### What you will do
Look through the data below. Pick out the lines holding the string "which".

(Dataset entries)
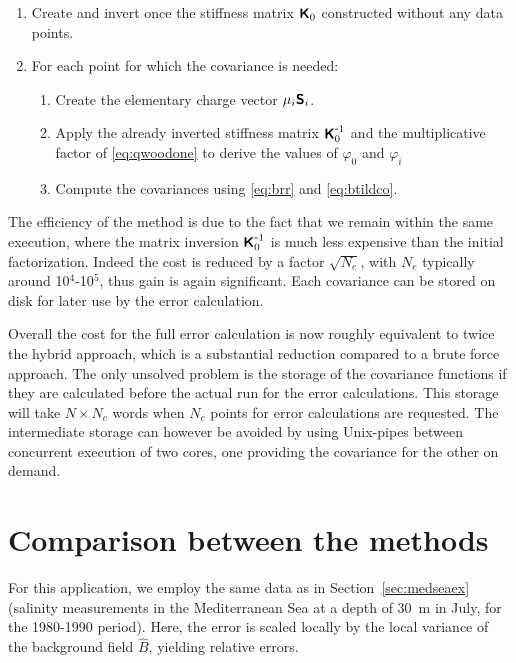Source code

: \begin{enumerate}
\item Create and invert once the stiffness matrix $\mbox{\boldmath $ \protect\mathsf{K} $}_0$ constructed without any data points. 
\item For each point for which the covariance is needed:
\begin{enumerate}
\item Create the elementary charge vector $\mu_i \mbox{\boldmath $ \protect\mathsf{S} $}_i$.
\item Apply the already inverted stiffness matrix ${\mbox{\boldmath $ \protect\mathsf{K} $}}^{ \mbox{\small{-}} 1}_0$  and the multiplicative factor of \eqref{eq:qwoodone} to derive the values of $\varphi_0$ and $\varphi_i$
\item Compute the covariances using \eqref{eq:brr} and \eqref{eq:btildco}.
\end{enumerate}
\end{enumerate}

The efficiency of the method is due to the fact that we remain within the same \diva execution, where the matrix inversion ${\mbox{\boldmath $ \protect\mathsf{K} $}}^{ \mbox{\small{-}} 1}_0$  is much less expensive than the initial factorization. Indeed the cost is reduced by a factor $\sqrt{N_e}$, with $N_e$ typically around 10$^4$-10$^5$, thus gain is again significant. Each covariance can be stored on disk for later use by the error calculation.

Overall the cost for the full error calculation is now roughly equivalent to twice the hybrid approach, which is a substantial reduction compared to a brute force approach. The only unsolved problem is the storage of the covariance functions if they are calculated before the actual \diva run for the error calculations. This storage will take $N \times N_c$ words when $N_c$ points for error calculations are requested. The intermediate storage can however be avoided by using Unix-pipes between concurrent execution of two \diva cores, one providing the covariance for the other on demand.

\section{Comparison between the methods}


For this application, we employ the same data as in Section~\ref{sec:medseaex} (salinity measurements in the Mediterranean Sea at a depth of 30~m in July, for the 1980-1990 period). Here, the error is scaled locally by the local variance of the background field $\hat{B}$, yielding relative errors.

### Task result
\item For each point for which the covariance is needed:
Overall the cost for the full error calculation is now roughly equivalent to twice the hybrid approach, which is a substantial reduction compared to a brute force approach. The only unsolved problem is the storage of the covariance functions if they are calculated before the actual \diva run for the error calculations. This storage will take $N \times N_c$ words when $N_c$ points for error calculations are requested. The intermediate storage can however be avoided by using Unix-pipes between concurrent execution of two \diva cores, one providing the covariance for the other on demand.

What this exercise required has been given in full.